──────── Data supplied
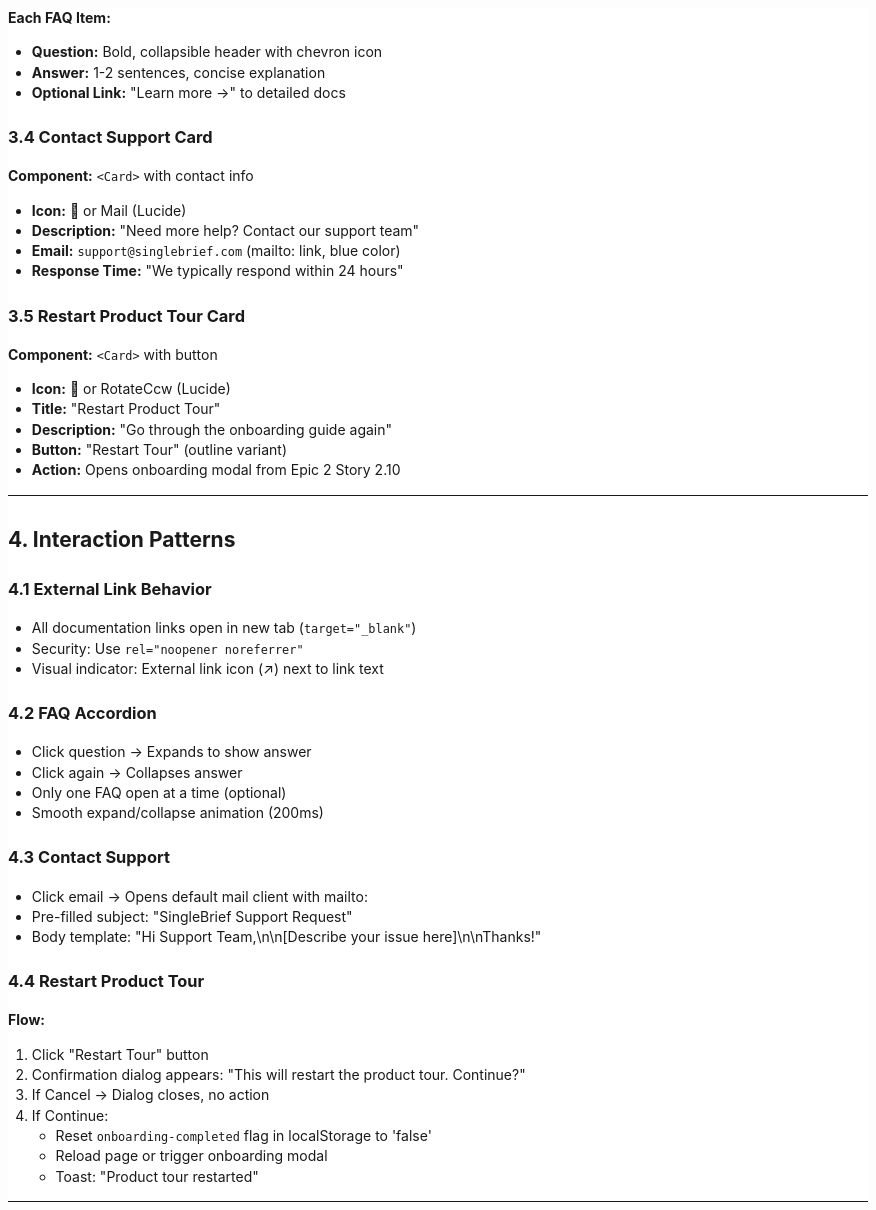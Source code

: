 **Each FAQ Item:**
- **Question:** Bold, collapsible header with chevron icon
- **Answer:** 1-2 sentences, concise explanation
- **Optional Link:** "Learn more →" to detailed docs

### 3.4 Contact Support Card
**Component:** `<Card>` with contact info
- **Icon:** 📧 or Mail (Lucide)
- **Description:** "Need more help? Contact our support team"
- **Email:** `support@singlebrief.com` (mailto: link, blue color)
- **Response Time:** "We typically respond within 24 hours"

### 3.5 Restart Product Tour Card
**Component:** `<Card>` with button
- **Icon:** 🎯 or RotateCcw (Lucide)
- **Title:** "Restart Product Tour"
- **Description:** "Go through the onboarding guide again"
- **Button:** "Restart Tour" (outline variant)
- **Action:** Opens onboarding modal from Epic 2 Story 2.10

---

## 4. Interaction Patterns

### 4.1 External Link Behavior
- All documentation links open in new tab (`target="_blank"`)
- Security: Use `rel="noopener noreferrer"`
- Visual indicator: External link icon (↗) next to link text

### 4.2 FAQ Accordion
- Click question → Expands to show answer
- Click again → Collapses answer
- Only one FAQ open at a time (optional)
- Smooth expand/collapse animation (200ms)

### 4.3 Contact Support
- Click email → Opens default mail client with mailto:
- Pre-filled subject: "SingleBrief Support Request"
- Body template: "Hi Support Team,\n\n[Describe your issue here]\n\nThanks!"

### 4.4 Restart Product Tour
**Flow:**
1. Click "Restart Tour" button
2. Confirmation dialog appears: "This will restart the product tour. Continue?"
3. If Cancel → Dialog closes, no action
4. If Continue:
   - Reset `onboarding-completed` flag in localStorage to 'false'
   - Reload page or trigger onboarding modal
   - Toast: "Product tour restarted"

---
────────────────
→ Problem
All of the material above is to be retyped verbatim, with its pictures omitted.

→ Answer box
Source code

: **Each FAQ Item:**
- **Question:** Bold, collapsible header with chevron icon
- **Answer:** 1-2 sentences, concise explanation
- **Optional Link:** "Learn more →" to detailed docs

### 3.4 Contact Support Card
**Component:** `<Card>` with contact info
- **Icon:** 📧 or Mail (Lucide)
- **Description:** "Need more help? Contact our support team"
- **Email:** `support@singlebrief.com` (mailto: link, blue color)
- **Response Time:** "We typically respond within 24 hours"

### 3.5 Restart Product Tour Card
**Component:** `<Card>` with button
- **Icon:** 🎯 or RotateCcw (Lucide)
- **Title:** "Restart Product Tour"
- **Description:** "Go through the onboarding guide again"
- **Button:** "Restart Tour" (outline variant)
- **Action:** Opens onboarding modal from Epic 2 Story 2.10

---

## 4. Interaction Patterns

### 4.1 External Link Behavior
- All documentation links open in new tab (`target="_blank"`)
- Security: Use `rel="noopener noreferrer"`
- Visual indicator: External link icon (↗) next to link text

### 4.2 FAQ Accordion
- Click question → Expands to show answer
- Click again → Collapses answer
- Only one FAQ open at a time (optional)
- Smooth expand/collapse animation (200ms)

### 4.3 Contact Support
- Click email → Opens default mail client with mailto:
- Pre-filled subject: "SingleBrief Support Request"
- Body template: "Hi Support Team,\n\n[Describe your issue here]\n\nThanks!"

### 4.4 Restart Product Tour
**Flow:**
1. Click "Restart Tour" button
2. Confirmation dialog appears: "This will restart the product tour. Continue?"
3. If Cancel → Dialog closes, no action
4. If Continue:
   - Reset `onboarding-completed` flag in localStorage to 'false'
   - Reload page or trigger onboarding modal
   - Toast: "Product tour restarted"

---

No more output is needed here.